2. Le montant du budget initial 2013 approuvé par le Conseil d’administration du Fonds s’élève à 12 310 000 euros.

3. Étant donné que nous ne sommes pas encore dans la phase où des calculs d’indemnisations doivent avoir lieu, il est à ce jour difficile d’estimer si le budget précité sera suffisant pour nous permettre de faire face aux demandes. Rien ne permet à ce stade de penser que le budget sera insuffisant.

4. Sur la base des descriptions de fonctions établies par le Service RH de l’Institut national d’assurance maladie-invalidité (INAMI) et approuvées par le Conseil d’administration du Fonds, des collaborateurs internes disposant de l’expérience nécessaire ont été recrutés.

Actuellement, l’équipe compte 14,5 agents ETP dont des juristes, des gestionnaires de dossiers, un secrétariat, un médecin, un informaticien et un économiste.

L’équipe n’est toutefois pas encore complète et sera étendue sur base de l’organigramme pour compter au final 19,5 agents ETP. Les procédures à ce sujet sont encore en cours.

En ce qui concerne les experts externes tels que les professionnels de la santé et les avocats/juristes, des marchés publics ont été mis en œuvre.

À l’heure actuelle, 115 dossiers ont donc été traités (voir point 1).

Il est difficile d’évaluer si le nombre d’agents précité pourra traiter toutes les demandes dans le délai d’un an que vous mentionnez (la loi prévoit un délai de 6 mois pour émettre un avis). Outre le fait que des demandes nous parviendront encore et le traitement rapide de celles-ci, cela dépendra aussi beaucoup de la complexité des demandes et du fait que des expertises médicales seront souvent indispensables pour identifier précisément les causes, les circonstances et les conséquences d’un dommage. Le délai (indicatif) de 6 mois pour émettre un avis n’est cependant pas suspendu par les procédures d’instructions précitées.

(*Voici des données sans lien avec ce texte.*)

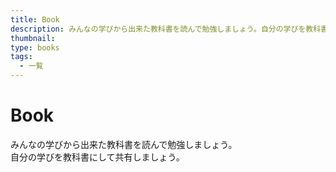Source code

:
```yaml
---
title: Book
description: みんなの学びから出来た教科書を読んで勉強しましょう。自分の学びを教科書にして共有しましょう。
thumbnail:
type: books
tags:
  - 一覧
---
```


# Book

みんなの学びから出来た教科書を読んで勉強しましょう。  
自分の学びを教科書にして共有しましょう。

Conformément aux documents parlementaires, il est tenu compte, en ce qui concerne le délai précité, d’une complexité moyenne de la procédure à laquelle les parties concernées collaborent normalement.

Malgré les nombreuses raisons de prolongation possibles du délai (demande d’informations complémentaires, procédures d’instruction supplémentaires, parties qui ne répondent pas à temps, expertises plus complexes que prévu, etc.), le Fonds tentera toujours de traiter les dossiers aussi rapidement que possible et donc, dans le délai imparti.

5. Au 30 avril 2013, le Fonds avait en sa possession 557 dossiers francophones (soit 61,4 %), 398 dossiers néerlandophones (soit 38,3 %), 3 dossiers en allemand (soit 0,3 %) . Jusqu’en décembre 2012, davantage de demandes francophones que de demandes néerlandophones ont été reçues. Toutefois, depuis janvier 2013, nous constatons une diminution de l’écart dans une mesure telle que, fin mars, il y avait autant de dossiers francophones que de dossiers néerlandophones transmis.

6. Le déséquilibre au niveau du nombre des dossiers s’explique probablement par le fait que certains organismes assureurs n’ont transmis les demandes de leurs affiliés en néerlandais qu’à partir de janvier 2013. Par ailleurs, la possibilité d’introduire une demande par le biais d’une organisation de patients n’existe que du côté francophone du pays.